Each year, far out in the Atlantic Ocean, monsters are born. This region, stretching from the waters off the eastern United States and the Gulf of Mexico southeast to the eastern Atlantic, is where hurricanes begin.
Hurricanes can only form over warm waterat least 27 degrees Centigrade (80 degrees Fahrenheit). These are the basic ingredients of a hurricane: heat and water. As a result, hurricane season runs from June 1 to December 1, the time when the waters of the Atlantic are at heir warmest. Only rarely do hurricanes form at other times of the year.
The first stage of a hurricane’s life cycle begins with a tropical disturbance. This is nothing more than thunderstorms forming in a localized area over the ocean. When the tropical disturbance becomes intense enough, it creates a tropical depression (a region of lowered barometric pressure). At this point, winds from surrounding areas of high pressure begin to spiral in toward the center of the developing storm. This spiral is a result of the “Coriolis Effect:” the earth’s rotation causes the air currents to follow a curved path. As the spiraling airflow develops, the emerging weather system begins to rotate, and the tropical depression starts to become better organized.
The developing system assumes the shape characteristic of a hurricane, with spiraling rain bands converging on the center, where they merge into an “eyewall” of strong wind and cirrocumulus clouds surrounding a calm eye at the very center. When the winds reach a sustained velocity of 39 miles per hour, the tropical depression is considered a tropical storm. It is at this point in the storm’s life that it is given a name by the National Weather Service.
If conditions remain favorable, a tropical storm will continue to draw heat and moisture from the ocean and become larger and more powerful. Within a couple of days (occasionally, as little as half a day) wind speeds reach 74 miles per hour, and the storm becomes a Category 1 hurricane.

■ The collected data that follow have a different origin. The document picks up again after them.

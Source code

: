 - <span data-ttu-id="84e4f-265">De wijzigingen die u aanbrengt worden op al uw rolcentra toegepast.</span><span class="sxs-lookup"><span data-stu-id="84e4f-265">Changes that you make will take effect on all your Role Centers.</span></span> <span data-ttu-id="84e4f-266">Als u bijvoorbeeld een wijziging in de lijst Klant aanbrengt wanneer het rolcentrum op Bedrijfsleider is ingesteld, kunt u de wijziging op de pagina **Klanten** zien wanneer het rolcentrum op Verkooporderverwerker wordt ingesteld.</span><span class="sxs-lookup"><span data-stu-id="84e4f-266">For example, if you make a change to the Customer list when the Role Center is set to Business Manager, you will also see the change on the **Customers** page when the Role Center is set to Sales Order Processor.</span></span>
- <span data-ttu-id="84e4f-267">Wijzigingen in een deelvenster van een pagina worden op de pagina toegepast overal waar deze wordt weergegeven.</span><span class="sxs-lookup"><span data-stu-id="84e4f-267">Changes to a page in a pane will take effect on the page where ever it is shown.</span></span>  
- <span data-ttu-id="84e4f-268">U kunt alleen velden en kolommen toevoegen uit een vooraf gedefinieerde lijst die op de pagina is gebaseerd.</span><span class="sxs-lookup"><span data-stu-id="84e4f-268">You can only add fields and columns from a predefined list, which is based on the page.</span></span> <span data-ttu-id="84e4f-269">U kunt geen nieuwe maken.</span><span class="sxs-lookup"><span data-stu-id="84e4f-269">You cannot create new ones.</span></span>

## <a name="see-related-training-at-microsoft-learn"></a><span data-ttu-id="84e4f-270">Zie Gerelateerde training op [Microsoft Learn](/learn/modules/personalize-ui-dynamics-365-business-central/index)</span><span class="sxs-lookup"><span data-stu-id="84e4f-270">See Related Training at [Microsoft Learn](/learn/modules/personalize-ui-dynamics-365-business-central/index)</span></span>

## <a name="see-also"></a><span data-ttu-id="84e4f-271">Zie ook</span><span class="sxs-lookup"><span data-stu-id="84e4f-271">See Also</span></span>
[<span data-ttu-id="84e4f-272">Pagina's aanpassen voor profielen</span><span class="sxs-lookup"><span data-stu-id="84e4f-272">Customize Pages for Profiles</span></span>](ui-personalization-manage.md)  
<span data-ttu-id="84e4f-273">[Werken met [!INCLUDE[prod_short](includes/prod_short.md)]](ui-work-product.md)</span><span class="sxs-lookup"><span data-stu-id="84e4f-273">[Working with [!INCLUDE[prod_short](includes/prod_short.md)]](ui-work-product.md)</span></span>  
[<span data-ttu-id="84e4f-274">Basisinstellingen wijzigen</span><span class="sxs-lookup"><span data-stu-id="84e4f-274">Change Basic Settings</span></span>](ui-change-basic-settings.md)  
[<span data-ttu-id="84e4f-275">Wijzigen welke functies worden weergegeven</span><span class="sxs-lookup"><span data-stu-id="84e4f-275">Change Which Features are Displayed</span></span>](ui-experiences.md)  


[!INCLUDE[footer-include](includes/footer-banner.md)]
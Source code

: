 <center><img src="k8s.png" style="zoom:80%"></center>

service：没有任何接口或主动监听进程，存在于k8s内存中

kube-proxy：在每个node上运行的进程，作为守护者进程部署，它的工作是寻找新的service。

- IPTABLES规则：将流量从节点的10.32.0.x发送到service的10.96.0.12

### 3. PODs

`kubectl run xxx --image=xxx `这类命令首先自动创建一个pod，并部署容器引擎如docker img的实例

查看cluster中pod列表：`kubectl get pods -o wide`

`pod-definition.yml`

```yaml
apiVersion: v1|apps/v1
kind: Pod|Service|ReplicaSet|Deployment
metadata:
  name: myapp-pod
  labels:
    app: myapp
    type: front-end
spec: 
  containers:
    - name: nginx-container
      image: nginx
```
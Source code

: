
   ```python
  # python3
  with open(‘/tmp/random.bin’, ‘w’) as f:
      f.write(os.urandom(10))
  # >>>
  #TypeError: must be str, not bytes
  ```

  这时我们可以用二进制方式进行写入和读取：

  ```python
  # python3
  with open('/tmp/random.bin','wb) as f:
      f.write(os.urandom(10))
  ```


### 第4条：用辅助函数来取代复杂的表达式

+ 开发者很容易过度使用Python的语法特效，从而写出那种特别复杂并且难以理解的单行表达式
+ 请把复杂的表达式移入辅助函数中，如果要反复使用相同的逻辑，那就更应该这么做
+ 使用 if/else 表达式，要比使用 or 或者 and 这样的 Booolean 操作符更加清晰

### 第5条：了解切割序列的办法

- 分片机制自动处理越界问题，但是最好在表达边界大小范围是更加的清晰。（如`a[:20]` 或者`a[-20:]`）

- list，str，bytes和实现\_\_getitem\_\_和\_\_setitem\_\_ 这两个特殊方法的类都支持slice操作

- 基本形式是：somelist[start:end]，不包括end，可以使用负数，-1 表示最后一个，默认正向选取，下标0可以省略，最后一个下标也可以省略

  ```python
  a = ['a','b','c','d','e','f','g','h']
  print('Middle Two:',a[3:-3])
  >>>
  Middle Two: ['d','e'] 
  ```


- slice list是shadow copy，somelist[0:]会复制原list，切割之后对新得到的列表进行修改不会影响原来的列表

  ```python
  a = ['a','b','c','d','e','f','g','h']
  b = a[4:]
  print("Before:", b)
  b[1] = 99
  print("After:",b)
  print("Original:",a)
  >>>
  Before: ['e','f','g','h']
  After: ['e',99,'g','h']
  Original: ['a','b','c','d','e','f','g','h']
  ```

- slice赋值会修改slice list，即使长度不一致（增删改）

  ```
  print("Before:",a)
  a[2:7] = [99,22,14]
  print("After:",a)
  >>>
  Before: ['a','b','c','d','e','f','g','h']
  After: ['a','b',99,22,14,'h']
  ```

It may continue to grow stronger, on up to a Category 5 with sustained winds exceeding 155 miles per hour. Hurricanes are slow moving storms, in most cases traveling from 10 to 30 miles per hour. There are rare exceptions, such as the infamous “Long Island Express” that swept up the East Coast in 1938 at speeds of over 60 miles per hour. However fast it travels, though, the hurricane has now become a true monster.
Hurricanes usually last for a week or so, and sometimes two. The longest lived Atlantic hurricane was Ginger, which lasted for 28 days; striking the North Carolina coast in 1971. The longest lived cyclonic storm was Typhoon John, a Pacific storm that lasted for 31 days in 1994.
A hurricane can end in several ways. If it stays out at sea, sooner or later wind sheer will disrupt the pattern of rotating winds that draw moisture and energy from the ocean. Or the storm may wander into colder waters, and so lose its source of energy. For the hurricane, striking a large body of land also spells its end. Once it moves over land, the hurricane no longer has a source of moisture and heat to replenish and power the storm. It weakens to tropical storm strength within hours. As it dissipates, however, the remnants may continue to move inland as torrential rainstorms that can dump 12, 20, or more inches of rain over areas stretching for hundreds of miles inland, adding to the destruction caused when the hurricane came ashore.